Task
If a line in the entries below includes "Обновление", show that line.

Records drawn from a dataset
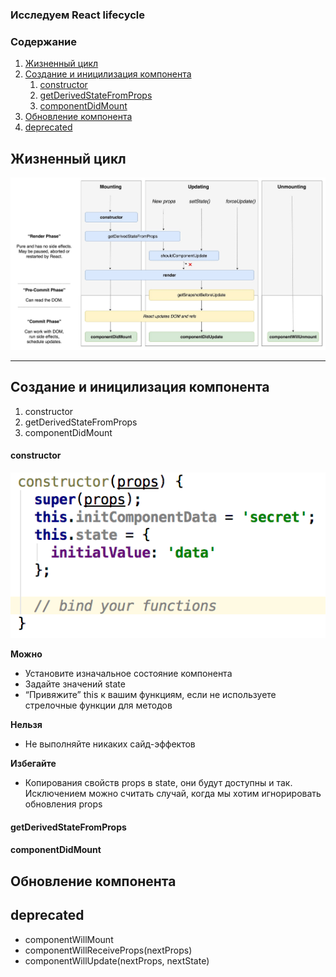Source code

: ### Исследуем React lifecycle
### Содержание
1. [Жизненный цикл](#Жизненный-цикл)
1. [Создание и иницилизация компонента](#Создание-и-иницилизация-компонента)
    1. [constructor](#constructor)
    1. [getDerivedStateFromProps](#getderivedstatefromprops)
    1. [componentDidMount](#componentdidmount)
1. [Обновление компонента](#Обновление-компонента)
1. [deprecated](#deprecated)

## Жизненный цикл
![lifecycle](lifecycle.jpeg)
___
## Создание и иницилизация компонента
1. constructor
1. getDerivedStateFromProps
1. componentDidMount

#### constructor
![constructor](imgs/constructor.png)

**Можно**
* Установите изначальное состояние компонента
* Задайте значений state
* “Привяжите” this к вашим функциям, если не используете стрелочные функции для методов

**Нельзя**
* Не выполняйте никаких сайд-эффектов

**Избегайте**
* Копирования свойств props в state, они будут доступны и так. Исключением можно считать случай, когда мы хотим игнорировать обновления props

#### getDerivedStateFromProps
#### componentDidMount

## Обновление компонента

## deprecated

* componentWillMount
* componentWillReceiveProps(nextProps)
* componentWillUpdate(nextProps, nextState)




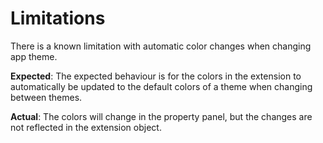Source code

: # Limitations
There is a known limitation with automatic color changes when changing app theme.

**Expected**: The expected behaviour is for the colors in the extension to automatically be updated to the default colors of a theme when changing between themes.

**Actual**: The colors will change in the property panel, but the changes are not reflected in the extension object.
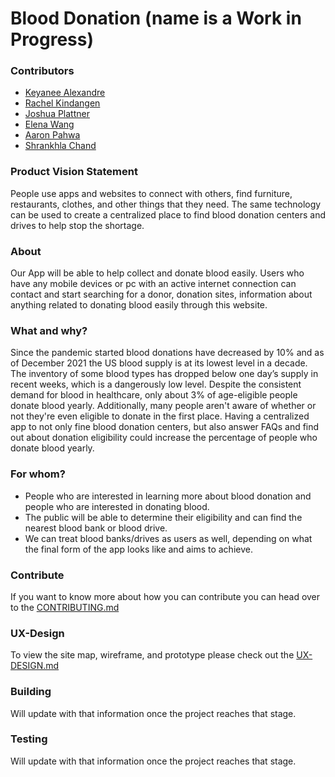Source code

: # Blood Donation (name is a Work in Progress)

### Contributors
* [Keyanee Alexandre](https://github.com/keyaneealexandre)
* [Rachel Kindangen](https://github.com/rkindangen)
* [Joshua Plattner](https://github.com/jplattner73)
* [Elena Wang](https://github.com/ELENA0206)
* [Aaron Pahwa](https://github.com/ampahwa)
* [Shrankhla Chand](https://github.com/shrankhla1234)

### Product Vision Statement
People use apps and websites to connect with others, find furniture, restaurants, clothes, and other things that they need. The same technology can be used to create a centralized place to find blood donation centers and drives to help stop the shortage.

### About
Our App will be able to help collect and donate blood easily. Users who have any mobile devices or pc with an active internet connection can contact and start searching for a donor, donation sites, information about anything related to donating blood easily through this website. 

### What and why?
Since the pandemic started blood donations have decreased by 10% and as of December 2021 the US blood supply is at its lowest level in a decade. The inventory of some blood types has dropped below one day’s supply in recent weeks, which is a dangerously low level. Despite the consistent demand for blood in healthcare, only about 3% of age-eligible people donate blood yearly. Additionally, many people aren't aware of whether or not they're even eligible to donate in the first place. Having a centralized app to not only fine blood donation centers, but also answer FAQs and find out about donation eligibility could increase the percentage of people who donate blood yearly.

### For whom?
* People who are interested in learning more about blood donation and people who are interested in donating blood. 
* The public will be able to determine their eligibility and can find the nearest blood bank or blood drive.
* We can treat blood banks/drives as users as well, depending on what the final form of the app looks like and aims to achieve. 


### Contribute
If you want to know more about how you can contribute you can head over to the [CONTRIBUTING.md](./CONTRIBUTING.md)


### UX-Design
To view the site map, wireframe, and prototype please check out the [UX-DESIGN.md](./UX-DESIGN.md)


### Building 
Will update with that information once the project reaches that stage.



### Testing
Will update with that information once the project reaches that stage.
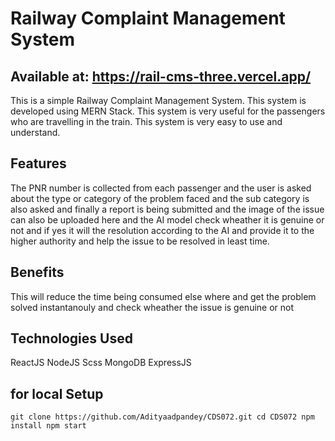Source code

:# Railway Complaint Management System
## Available at: https://rail-cms-three.vercel.app/
This is a simple Railway Complaint Management System. This system is developed using MERN Stack. This system is very useful for the passengers who are travelling in the train. This system is very easy to use and understand.

## Features

The PNR number is collected from each passenger and the user is asked about the type or category of the problem faced and the sub category is also asked and finally a report is being submitted and the image of the issue can also be uploaded here and the AI model check wheather it is genuine or not and if yes it will the resolution according to the AI and provide it to the higher authority and help the issue to be resolved in least time.

## Benefits

This will reduce the time being consumed else where and get the problem solved instantanouly and check wheather the issue is genuine or not 

## Technologies Used
ReactJS
NodeJS
Scss
MongoDB
ExpressJS

## for local Setup
`git clone https://github.com/Adityaadpandey/CDS072.git
cd CDS072
npm install
npm start`

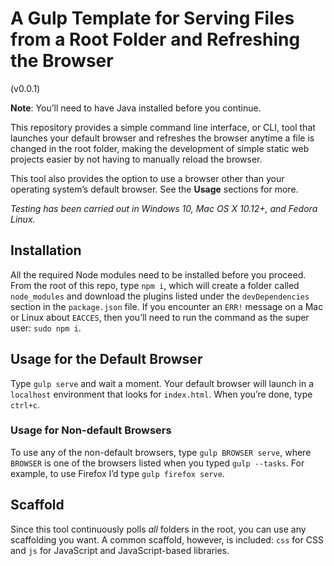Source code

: # A Gulp Template for Serving Files from a Root Folder and Refreshing the Browser

(v0.0.1)

**Note**: You’ll need to have Java installed before you continue.

This repository provides a simple command line interface, or CLI, tool that launches your default browser and refreshes the browser anytime a file is changed in the root folder, making the development of simple static web projects easier by not having to manually reload the browser.

This tool also provides the option to use a browser other than your operating system’s default browser. See the **Usage** sections for more.

_Testing has been carried out in Windows 10, Mac OS X 10.12+, and Fedora Linux._

## Installation

All the required Node modules need to be installed before you proceed. From the root of this repo, type `npm i`, which will create a folder called `node_modules` and download the plugins listed under the `devDependencies` section in the `package.json` file. If you encounter an `ERR!` message on a Mac or Linux about `EACCES`, then you’ll need to run the command as the super user: `sudo npm i`.

## Usage for the Default Browser

Type `gulp serve` and wait a moment. Your default browser will launch in a `localhost` environment that looks for `index.html`. When you’re done, type `ctrl+c`.

### Usage for Non-default Browsers

To use any of the non-default browsers, type `gulp BROWSER serve`, where `BROWSER` is one of the browsers listed when you typed `gulp --tasks`. For example, to use Firefox I’d type `gulp firefox serve`.

## Scaffold

Since this tool continuously polls _all_ folders in the root, you can use any scaffolding you want. A common scaffold, however, is included: `css` for CSS and `js` for JavaScript and JavaScript-based libraries.
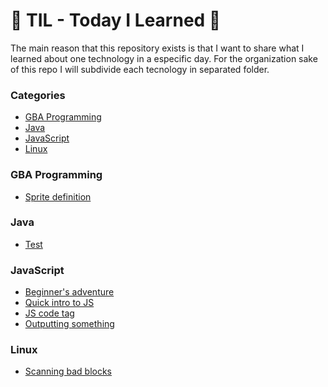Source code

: # 📝 TIL - Today I Learned  📝

The main reason that this repository exists is that I want to share what I learned about one technology in a especific day.
For the organization sake of this repo I will subdivide each tecnology in separated folder.

### Categories 

- [GBA Programming](#GBA_Programming)
- [Java](#Java)
- [JavaScript](#JavaScript)
- [Linux](#Linux)

### GBA Programming 

- [Sprite definition](GBA_Programming/sprite-definition.md)

### Java

- [Test](Java/test.md)

### JavaScript

- [Beginner's adventure](JavaScript/beginner-adventure.md)
- [Quick intro to JS](JavaScript/intro.md)
- [JS code tag](JavaScript/js-tag.md)
- [Outputting something](JavaScript/hello-world.md)

### Linux

- [Scanning bad blocks](Linux/scanning-badblocks.md)
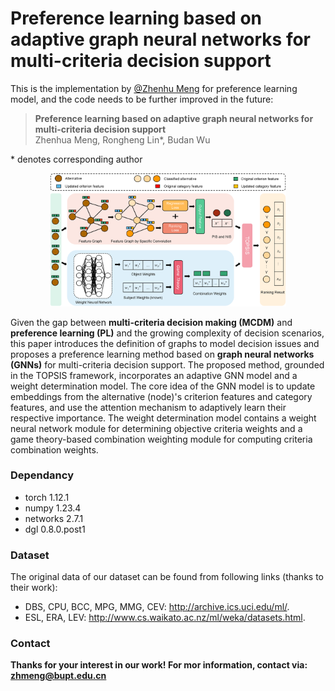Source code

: # Preference learning based on adaptive graph neural networks for multi-criteria decision support

 This is the implementation by <a href='https://github.com/nunu1995'>@Zhenhu Meng</a> for preference learning model, and the code needs to be further improved in the future:

 >**Preference learning based on adaptive graph neural networks for multi-criteria decision support**  
 >Zhenhua Meng, Rongheng Lin*, Budan Wu


\* denotes corresponding author
<p align="center">
<img src="PL_GNNs_MCDM.png" alt="PLGNNsMCDM" width=75%>
</p>

Given the gap between **multi-criteria decision making (MCDM)** and **preference learning (PL)** and the growing complexity of decision scenarios, this paper introduces the definition of graphs to model decision issues and proposes a preference learning method based on **graph neural networks (GNNs)** for multi-criteria decision support. The proposed method, grounded in the TOPSIS framework, incorporates an adaptive GNN model and a weight determination model. The core idea of the GNN model is to update embeddings from the alternative (node)'s criterion features and category features, and use the attention mechanism to adaptively learn their respective importance. The weight determination model contains a weight neural network module for determining objective criteria weights and a game theory-based combination weighting module for computing criteria combination weights.

### Dependancy
- torch 1.12.1
- numpy 1.23.4
- networks 2.7.1
- dgl 0.8.0.post1

### Dataset
The original data of our dataset can be found from following links (thanks to their work):
- DBS, CPU, BCC, MPG, MMG, CEV: http://archive.ics.uci.edu/ml/.
- ESL, ERA, LEV: http://www.cs.waikato.ac.nz/ml/weka/datasets.html.

### Contact
**Thanks for your interest in our work! For mor information, contact via: zhmeng@bupt.edu.cn**

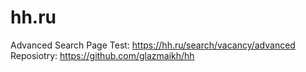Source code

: # hh.ru
Advanced Search Page Test: https://hh.ru/search/vacancy/advanced </br>
Reposiotry:
https://github.com/glazmaikh/hh
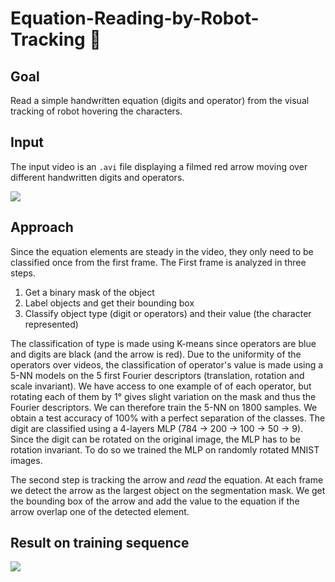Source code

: # Equation-Reading-by-Robot-Tracking 🤖

## Goal
Read a simple handwritten equation (digits and operator) from the visual tracking of robot hovering the characters.

## Input
The input video is an `.avi` file displaying a filmed red arrow moving over different handwritten digits and operators.

![](data/robot-parcours-1.gif)

## Approach
Since the equation elements are steady in the video, they only need to be classified once from the first frame. The First frame is analyzed in three steps.
1. Get a binary mask of the object
2. Label objects and get their bounding box
3. Classify object type (digit or operators) and their value (the character represented)

The classification of type is made using K-means since operators are blue and digits are black (and the arrow is red). Due to the uniformity of the operators over videos, the classification of operator's value is made using a 5-NN models on the 5 first Fourier descriptors (translation, rotation and scale invariant). We have access to one example of of each operator, but rotating each of them by 1° gives slight variation on the mask and thus the Fourier descriptors. We can therefore train the 5-NN on 1800 samples. We obtain a test accuracy of 100% with a perfect separation of the classes. The digit are classified using a 4-layers MLP (784 -> 200 -> 100 -> 50 -> 9). Since the digit can be rotated on the original image, the MLP has to be rotation invariant. To do so we trained the MLP on randomly rotated MNIST images.

The second step is tracking the arrow and _read_ the equation. At each frame we detect the arrow as the largest object on the segmentation mask. We get the bounding box of the arrow and add the value to the equation if the arrow overlap one of the detected element.

## Result on training sequence

![](outputs/output.gif)

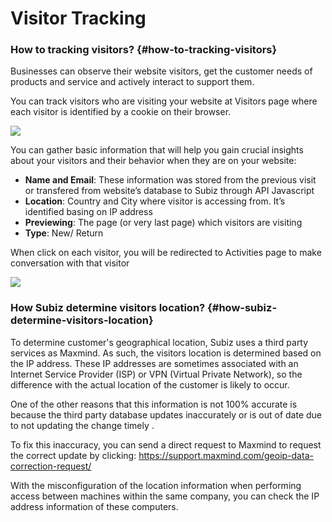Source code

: # Visitor Tracking

### How to tracking visitors? {#how-to-tracking-visitors}

Businesses can observe their website visitors, get the customer needs of products and service and actively interact to support them.

You can track visitors who are visiting your website at Visitors page where each visitor is identified by a cookie on their browser.

![](https://blobscdn.gitbook.com/v0/b/gitbook-28427.appspot.com/o/assets%2F-LCRyorjbiqahpgQn1sP%2F-LD0dGwdafSEXk1GD2P3%2F-LD0dapi2mJP5goMj3f7%2FVisitor-page.png?alt=media&token=2d19f1c6-2df1-48e4-b1f6-40f300025e49)

You can gather basic information that will help you gain crucial insights about your visitors and their behavior when they are on your website:

* **Name and Email**: These information was stored from the previous visit or transfered from website’s database to Subiz through API Javascript
* **Location**: Country and City where visitor is accessing from. It’s identified basing on IP address
* **Previewing**: The page \(or very last page\) which visitors are visiting
* **Type**: New/ Return

When click on each visitor, you will be redirected to Activities page to make conversation with that visitor

![](https://blobscdn.gitbook.com/v0/b/gitbook-28427.appspot.com/o/assets%2F-LCRyorjbiqahpgQn1sP%2F-LD0dGwdafSEXk1GD2P3%2F-LD0dVmWSJ2erTitjWHW%2Fnew-conversation.png?alt=media&token=b65f1570-77bc-403a-9989-653736667a7d)

### How Subiz determine visitors location? {#how-subiz-determine-visitors-location}

To determine customer's geographical location, Subiz uses a third party services as Maxmind. As such, the visitors location is determined based on the IP address. These IP addresses are sometimes associated with an Internet Service Provider \(ISP\) or VPN \(Virtual Private Network\), so the difference with the actual location of the customer is likely to occur.

One of the other reasons that this information is not 100% accurate is because the third party database updates inaccurately or is out of date due to not updating the change timely .

To fix this inaccuracy, you can send a direct request to Maxmind to request the correct update by clicking: https://support.maxmind.com/geoip-data-correction-request/

With the misconfiguration of the location information when performing access between machines within the same company, you can check the IP address information of these computers.

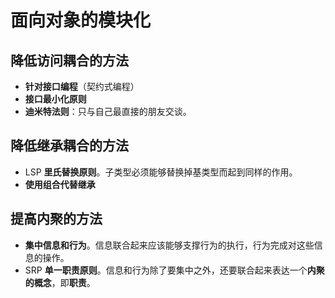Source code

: # 面向对象的模块化

## 降低访问耦合的方法

- **针对接口编程**（契约式编程）
- **接口最小化原则**
- **迪米特法则**：只与自己最直接的朋友交谈。

## 降低继承耦合的方法

- $\mathrm{LSP}$ **里氏替换原则**。子类型必须能够替换掉基类型而起到同样的作用。
- **使用组合代替继承**

## 提高内聚的方法

- **集中信息和行为**。信息联合起来应该能够支撑行为的执行，行为完成对这些信息的操作。
- $\mathrm{SRP}$ **单一职责原则**。信息和行为除了要集中之外，还要联合起来表达一个**内聚的概念**，即**职责**。


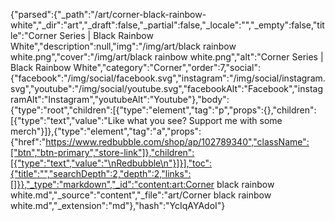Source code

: {"parsed":{"_path":"/art/corner-black-rainbow-white","_dir":"art","_draft":false,"_partial":false,"_locale":"","_empty":false,"title":"Corner Series | Black Rainbow White","description":null,"img":"/img/art/black rainbow white.png","cover":"/img/art/black rainbow white.png","alt":"Corner Series | Black Rainbow White","category":"Corner","order":7,"social":{"facebook":"/img/social/facebook.svg","instagram":"/img/social/instagram.svg","youtube":"/img/social/youtube.svg","facebookAlt":"Facebook","instagramAlt":"Instagram","youtubeAlt":"Youtube"},"body":{"type":"root","children":[{"type":"element","tag":"p","props":{},"children":[{"type":"text","value":"Like what you see? Support me with some merch"}]},{"type":"element","tag":"a","props":{"href":"https://www.redbubble.com/shop/ap/102789340","className":["btn","btn-primary","store-link"]},"children":[{"type":"text","value":"\nRedbubble\n"}]}],"toc":{"title":"","searchDepth":2,"depth":2,"links":[]}},"_type":"markdown","_id":"content:art:Corner black rainbow white.md","_source":"content","_file":"art/Corner black rainbow white.md","_extension":"md"},"hash":"YcIqAYAdoI"}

Task response
1. [Обновление компонента](#Обновление-компонента)
## Обновление компонента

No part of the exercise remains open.